A. Yes. Q. And that means there there is only one Japanese beetle in about every 10 acres of all this fertile farmland?
A. Yes.
Q. How many Japanese beetles does it take to make an infestation?
A. One live Japanese beetle. Q. One Japanese beetle makes an infestation?
A. Let me explain. According to the United States Code the presence of any live individual of an insect species declared by the statute to be a pest such as the Japanese beetle establishes an infestation which must be eradicated.

Pests are not much different from Officers & Gentlmen

At this point, the Chief Judge interrupted and ask whether an insect became a pest by act of Congress the same way the soldier becomes an officer and a gentleman by act of Congress. Not seeing the humor in the question, the Director of Agriculture said, “Yes, sir.” Yannacone continued.

Q. Did you kill the live Japanese beetles you found in your trap?
A. Of course. Q. Do two live Japanese beetles make an infestation?
A. Yes. Q. Did you kill those two live Japanese beetles you found in your traps? A. Yes.
Q. Do three live Japanese beetles make an infestation?
A. Yes. Q. Did you kill those three live Japanese beetles you found in your traps?
A. Yes.

When Yannacone reached five Japanese beetles the chief judge interrupted and said, “I know where you are going with this line of questioning. Will you please just get there.” Yannacone complied.

Q. Do 72 live Japanese beetles make an infestation?
A. Yes. Q. Did you kill those 72 live Japanese beetles you found in your traps? A. Yes.
Q. Did that end the infestation according to the letter of the Agricultural Law?
A. I’m not sure.

At that point, the journalists all rose from their seats and rushed toward the exit door of the courtroom.
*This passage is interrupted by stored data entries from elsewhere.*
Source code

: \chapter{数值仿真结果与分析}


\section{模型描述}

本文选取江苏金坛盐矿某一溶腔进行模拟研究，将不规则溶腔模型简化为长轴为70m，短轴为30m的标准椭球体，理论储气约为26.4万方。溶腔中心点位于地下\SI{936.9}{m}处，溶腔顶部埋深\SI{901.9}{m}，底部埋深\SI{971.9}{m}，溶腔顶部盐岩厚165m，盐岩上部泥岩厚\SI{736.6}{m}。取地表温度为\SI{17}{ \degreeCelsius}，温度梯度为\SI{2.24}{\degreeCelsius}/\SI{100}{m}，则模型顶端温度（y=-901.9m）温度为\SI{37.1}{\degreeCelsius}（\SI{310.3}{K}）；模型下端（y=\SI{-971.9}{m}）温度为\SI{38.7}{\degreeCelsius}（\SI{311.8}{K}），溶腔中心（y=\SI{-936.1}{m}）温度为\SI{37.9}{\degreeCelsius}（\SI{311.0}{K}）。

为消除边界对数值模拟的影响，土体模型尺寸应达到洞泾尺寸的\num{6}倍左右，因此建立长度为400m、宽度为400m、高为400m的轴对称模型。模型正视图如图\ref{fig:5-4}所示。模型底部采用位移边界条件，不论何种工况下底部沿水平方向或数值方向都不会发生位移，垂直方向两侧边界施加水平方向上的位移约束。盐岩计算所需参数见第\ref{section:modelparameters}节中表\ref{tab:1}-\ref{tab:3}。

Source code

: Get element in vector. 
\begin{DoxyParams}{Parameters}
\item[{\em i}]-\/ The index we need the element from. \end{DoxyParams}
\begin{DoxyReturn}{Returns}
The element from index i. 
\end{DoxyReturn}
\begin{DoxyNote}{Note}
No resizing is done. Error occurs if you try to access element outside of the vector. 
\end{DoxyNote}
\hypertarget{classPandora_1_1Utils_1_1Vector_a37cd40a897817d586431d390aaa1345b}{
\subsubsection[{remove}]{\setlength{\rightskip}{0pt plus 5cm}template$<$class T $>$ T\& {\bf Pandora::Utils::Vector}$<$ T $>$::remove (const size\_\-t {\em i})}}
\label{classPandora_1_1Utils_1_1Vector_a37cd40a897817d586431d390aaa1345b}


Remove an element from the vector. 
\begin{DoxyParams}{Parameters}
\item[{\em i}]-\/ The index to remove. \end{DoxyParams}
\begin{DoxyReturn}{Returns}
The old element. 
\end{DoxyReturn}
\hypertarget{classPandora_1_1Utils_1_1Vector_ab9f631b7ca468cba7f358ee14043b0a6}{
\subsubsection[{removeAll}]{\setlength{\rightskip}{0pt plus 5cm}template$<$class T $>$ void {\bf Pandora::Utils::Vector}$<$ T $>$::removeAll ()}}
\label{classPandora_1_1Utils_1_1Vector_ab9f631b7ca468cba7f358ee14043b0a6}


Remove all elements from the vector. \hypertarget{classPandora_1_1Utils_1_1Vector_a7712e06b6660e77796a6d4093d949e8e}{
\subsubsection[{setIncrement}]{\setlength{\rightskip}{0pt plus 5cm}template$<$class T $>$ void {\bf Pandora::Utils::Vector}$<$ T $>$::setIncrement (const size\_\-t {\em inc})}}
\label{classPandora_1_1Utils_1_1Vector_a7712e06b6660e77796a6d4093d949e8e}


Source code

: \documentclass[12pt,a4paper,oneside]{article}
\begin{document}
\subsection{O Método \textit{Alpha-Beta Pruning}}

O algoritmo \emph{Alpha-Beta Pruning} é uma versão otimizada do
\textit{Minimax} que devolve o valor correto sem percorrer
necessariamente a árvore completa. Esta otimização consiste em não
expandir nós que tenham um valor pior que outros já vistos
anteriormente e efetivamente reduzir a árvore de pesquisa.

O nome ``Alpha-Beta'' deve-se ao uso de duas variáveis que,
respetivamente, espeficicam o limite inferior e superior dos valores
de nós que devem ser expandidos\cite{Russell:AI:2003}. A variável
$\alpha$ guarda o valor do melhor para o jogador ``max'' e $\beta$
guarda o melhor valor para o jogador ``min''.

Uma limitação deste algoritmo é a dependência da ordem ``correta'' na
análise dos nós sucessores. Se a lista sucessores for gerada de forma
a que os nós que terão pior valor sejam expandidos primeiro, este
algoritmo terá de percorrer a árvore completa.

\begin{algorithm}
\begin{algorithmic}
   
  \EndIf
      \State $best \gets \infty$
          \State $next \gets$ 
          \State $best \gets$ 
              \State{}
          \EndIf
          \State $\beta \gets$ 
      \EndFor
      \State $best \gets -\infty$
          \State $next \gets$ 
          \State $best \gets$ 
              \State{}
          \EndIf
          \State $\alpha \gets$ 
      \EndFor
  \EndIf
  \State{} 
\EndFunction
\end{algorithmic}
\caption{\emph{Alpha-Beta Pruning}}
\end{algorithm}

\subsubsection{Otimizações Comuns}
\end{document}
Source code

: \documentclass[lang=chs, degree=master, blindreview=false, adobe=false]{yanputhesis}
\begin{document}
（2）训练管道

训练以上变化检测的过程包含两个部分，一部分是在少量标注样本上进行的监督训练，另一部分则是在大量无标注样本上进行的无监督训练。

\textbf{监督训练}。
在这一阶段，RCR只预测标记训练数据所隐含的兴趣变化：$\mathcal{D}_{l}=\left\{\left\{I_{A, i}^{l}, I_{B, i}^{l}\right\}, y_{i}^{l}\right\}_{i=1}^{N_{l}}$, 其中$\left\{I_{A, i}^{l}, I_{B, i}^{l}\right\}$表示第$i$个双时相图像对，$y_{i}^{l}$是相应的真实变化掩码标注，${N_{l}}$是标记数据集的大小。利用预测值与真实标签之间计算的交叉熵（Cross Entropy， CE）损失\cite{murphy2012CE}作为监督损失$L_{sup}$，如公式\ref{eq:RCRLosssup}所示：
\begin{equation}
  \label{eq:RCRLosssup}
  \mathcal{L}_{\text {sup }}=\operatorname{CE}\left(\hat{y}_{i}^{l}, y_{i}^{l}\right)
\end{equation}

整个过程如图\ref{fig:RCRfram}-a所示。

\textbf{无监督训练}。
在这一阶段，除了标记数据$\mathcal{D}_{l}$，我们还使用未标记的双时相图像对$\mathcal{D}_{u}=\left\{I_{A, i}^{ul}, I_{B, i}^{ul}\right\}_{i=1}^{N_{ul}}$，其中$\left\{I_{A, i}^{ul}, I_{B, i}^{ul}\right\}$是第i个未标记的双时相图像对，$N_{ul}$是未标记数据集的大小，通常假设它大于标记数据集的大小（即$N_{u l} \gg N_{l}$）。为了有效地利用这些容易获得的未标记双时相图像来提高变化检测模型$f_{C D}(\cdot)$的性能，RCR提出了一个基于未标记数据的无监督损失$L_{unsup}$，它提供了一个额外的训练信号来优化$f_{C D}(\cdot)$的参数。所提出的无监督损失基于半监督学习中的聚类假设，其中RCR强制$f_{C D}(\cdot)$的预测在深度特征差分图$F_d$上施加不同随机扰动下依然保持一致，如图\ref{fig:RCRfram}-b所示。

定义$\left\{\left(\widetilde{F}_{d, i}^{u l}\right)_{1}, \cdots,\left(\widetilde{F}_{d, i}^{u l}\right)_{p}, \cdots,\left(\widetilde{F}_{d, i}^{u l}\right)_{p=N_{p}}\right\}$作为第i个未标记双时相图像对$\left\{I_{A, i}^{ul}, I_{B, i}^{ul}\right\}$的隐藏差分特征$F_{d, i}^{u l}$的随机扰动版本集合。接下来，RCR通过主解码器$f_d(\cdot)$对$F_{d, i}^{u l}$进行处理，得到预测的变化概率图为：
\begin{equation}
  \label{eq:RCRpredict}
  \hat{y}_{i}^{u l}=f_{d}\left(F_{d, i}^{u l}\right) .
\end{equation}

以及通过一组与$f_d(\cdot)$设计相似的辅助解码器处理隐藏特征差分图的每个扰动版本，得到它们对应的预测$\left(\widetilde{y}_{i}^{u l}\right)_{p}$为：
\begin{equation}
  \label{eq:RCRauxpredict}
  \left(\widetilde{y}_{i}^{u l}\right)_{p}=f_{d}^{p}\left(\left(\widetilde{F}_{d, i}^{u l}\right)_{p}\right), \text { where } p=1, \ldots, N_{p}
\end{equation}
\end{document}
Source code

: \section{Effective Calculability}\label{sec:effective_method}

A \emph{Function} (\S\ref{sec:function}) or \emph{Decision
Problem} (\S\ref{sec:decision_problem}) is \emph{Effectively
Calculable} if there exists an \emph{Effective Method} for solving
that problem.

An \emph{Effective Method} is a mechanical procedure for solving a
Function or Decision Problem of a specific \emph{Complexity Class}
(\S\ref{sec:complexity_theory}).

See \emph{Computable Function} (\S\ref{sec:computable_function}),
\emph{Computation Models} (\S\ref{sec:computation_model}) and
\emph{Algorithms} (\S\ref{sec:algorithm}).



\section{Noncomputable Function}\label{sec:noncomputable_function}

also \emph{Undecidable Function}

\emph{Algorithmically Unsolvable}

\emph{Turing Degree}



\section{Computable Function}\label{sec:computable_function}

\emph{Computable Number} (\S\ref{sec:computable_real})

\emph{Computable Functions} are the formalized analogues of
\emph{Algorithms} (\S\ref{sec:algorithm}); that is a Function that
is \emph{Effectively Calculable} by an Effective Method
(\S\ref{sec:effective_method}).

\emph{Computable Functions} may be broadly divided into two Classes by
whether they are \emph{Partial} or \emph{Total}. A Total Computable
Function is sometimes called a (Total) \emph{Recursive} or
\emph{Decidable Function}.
The chief judge pounded his gavel and declared a recess in the hearing. When the court clerk inquired about how long the recess would be, the chief judge replied, “As long as it takes for all of those reporters to find out there is only one pay phone in this building.”

There was really no further need for testimony and Yannacone wisely rested the EDF case preferring to let the court of public opinion eventually decide this case on political and economic grounds rather than the whatever the Law might be. Nature stepped in to do what they courts might not be able to do. The snow began to fall in Western Michigan and there would be no attempt to apply dieldrin to these 3000 acres of farmland that year. Nature had issued its own permanent injunction as winter set in for good.